[Opening Records for processing section]

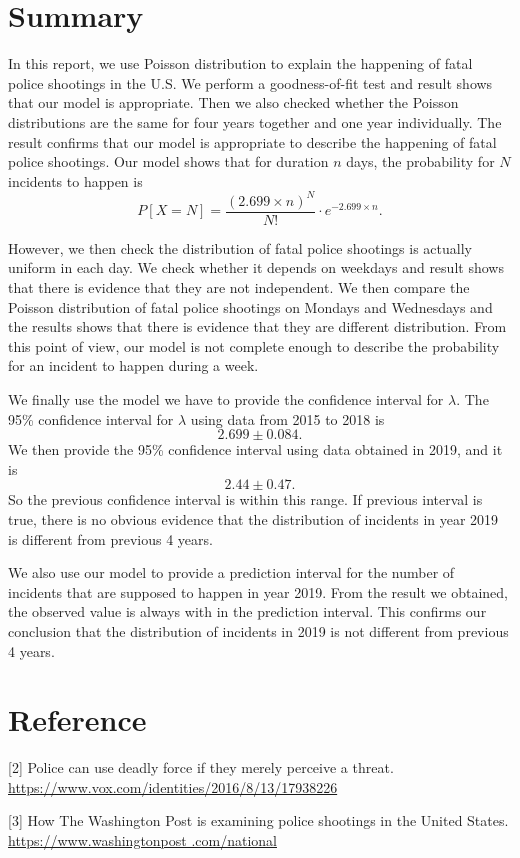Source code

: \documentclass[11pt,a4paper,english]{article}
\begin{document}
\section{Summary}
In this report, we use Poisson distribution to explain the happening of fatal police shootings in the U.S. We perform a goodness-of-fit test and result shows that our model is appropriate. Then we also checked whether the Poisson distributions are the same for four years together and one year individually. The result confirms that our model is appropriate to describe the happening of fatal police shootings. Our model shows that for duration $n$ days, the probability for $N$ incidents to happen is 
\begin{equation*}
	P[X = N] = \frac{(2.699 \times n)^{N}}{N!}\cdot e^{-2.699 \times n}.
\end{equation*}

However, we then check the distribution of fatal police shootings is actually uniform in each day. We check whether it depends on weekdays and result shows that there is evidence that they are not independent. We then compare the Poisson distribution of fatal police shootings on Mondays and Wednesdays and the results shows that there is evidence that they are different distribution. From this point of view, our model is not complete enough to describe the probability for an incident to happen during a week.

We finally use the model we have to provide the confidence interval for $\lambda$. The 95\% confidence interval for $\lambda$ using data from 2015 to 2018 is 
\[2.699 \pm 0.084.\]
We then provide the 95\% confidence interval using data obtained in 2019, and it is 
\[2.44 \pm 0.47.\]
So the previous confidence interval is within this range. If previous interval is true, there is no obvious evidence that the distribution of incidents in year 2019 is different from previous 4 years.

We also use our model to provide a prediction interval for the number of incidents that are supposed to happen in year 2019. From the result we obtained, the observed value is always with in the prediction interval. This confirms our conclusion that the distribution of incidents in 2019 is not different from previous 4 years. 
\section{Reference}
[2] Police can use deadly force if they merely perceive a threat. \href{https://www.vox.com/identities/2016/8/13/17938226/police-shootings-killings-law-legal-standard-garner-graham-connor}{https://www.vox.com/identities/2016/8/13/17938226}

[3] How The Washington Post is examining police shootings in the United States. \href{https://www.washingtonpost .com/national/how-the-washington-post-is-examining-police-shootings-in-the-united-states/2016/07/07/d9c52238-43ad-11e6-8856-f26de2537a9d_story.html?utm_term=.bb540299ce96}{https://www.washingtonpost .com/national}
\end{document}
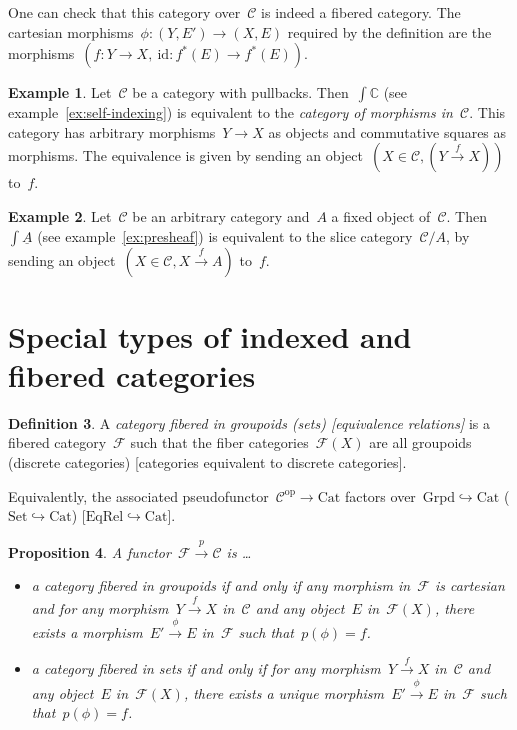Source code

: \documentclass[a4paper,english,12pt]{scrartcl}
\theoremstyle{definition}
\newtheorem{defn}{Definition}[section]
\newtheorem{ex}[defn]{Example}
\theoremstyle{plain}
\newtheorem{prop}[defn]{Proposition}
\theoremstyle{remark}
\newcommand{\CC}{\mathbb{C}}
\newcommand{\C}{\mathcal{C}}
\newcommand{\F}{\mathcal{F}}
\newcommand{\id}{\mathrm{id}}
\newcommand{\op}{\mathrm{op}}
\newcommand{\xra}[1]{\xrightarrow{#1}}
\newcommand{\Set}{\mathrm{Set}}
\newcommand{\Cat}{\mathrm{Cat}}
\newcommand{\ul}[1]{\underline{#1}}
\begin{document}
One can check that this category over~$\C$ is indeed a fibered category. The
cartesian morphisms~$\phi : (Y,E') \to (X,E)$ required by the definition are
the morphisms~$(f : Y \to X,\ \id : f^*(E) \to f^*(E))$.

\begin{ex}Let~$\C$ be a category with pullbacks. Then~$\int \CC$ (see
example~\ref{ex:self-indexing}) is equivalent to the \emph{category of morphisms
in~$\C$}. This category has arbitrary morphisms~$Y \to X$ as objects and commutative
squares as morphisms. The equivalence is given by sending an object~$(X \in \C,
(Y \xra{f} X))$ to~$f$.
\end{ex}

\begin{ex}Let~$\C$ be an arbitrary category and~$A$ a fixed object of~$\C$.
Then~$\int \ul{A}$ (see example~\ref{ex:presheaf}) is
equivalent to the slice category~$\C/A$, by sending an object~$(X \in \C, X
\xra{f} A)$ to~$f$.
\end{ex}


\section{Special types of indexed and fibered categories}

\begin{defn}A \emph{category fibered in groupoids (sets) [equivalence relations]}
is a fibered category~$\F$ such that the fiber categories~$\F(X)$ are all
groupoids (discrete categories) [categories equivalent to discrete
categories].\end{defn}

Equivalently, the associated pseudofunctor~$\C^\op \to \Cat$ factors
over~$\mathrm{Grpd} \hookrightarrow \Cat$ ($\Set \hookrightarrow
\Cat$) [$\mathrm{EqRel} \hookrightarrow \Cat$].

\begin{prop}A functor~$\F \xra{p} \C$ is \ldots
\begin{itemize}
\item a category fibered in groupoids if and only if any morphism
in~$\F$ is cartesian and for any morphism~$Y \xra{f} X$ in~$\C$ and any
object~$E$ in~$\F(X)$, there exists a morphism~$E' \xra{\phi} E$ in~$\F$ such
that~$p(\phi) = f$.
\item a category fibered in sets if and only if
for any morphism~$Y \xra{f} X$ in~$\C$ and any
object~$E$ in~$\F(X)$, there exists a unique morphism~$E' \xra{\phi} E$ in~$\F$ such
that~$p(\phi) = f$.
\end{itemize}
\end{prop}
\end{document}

[Closing Records for processing section]

### Brief
In the entries above, find each line that includes the string "equivalence" and copy it.

### Output of the exercise
squares as morphisms. The equivalence is given by sending an object~$(X \in \C,
\begin{defn}A \emph{category fibered in groupoids (sets) [equivalence relations]}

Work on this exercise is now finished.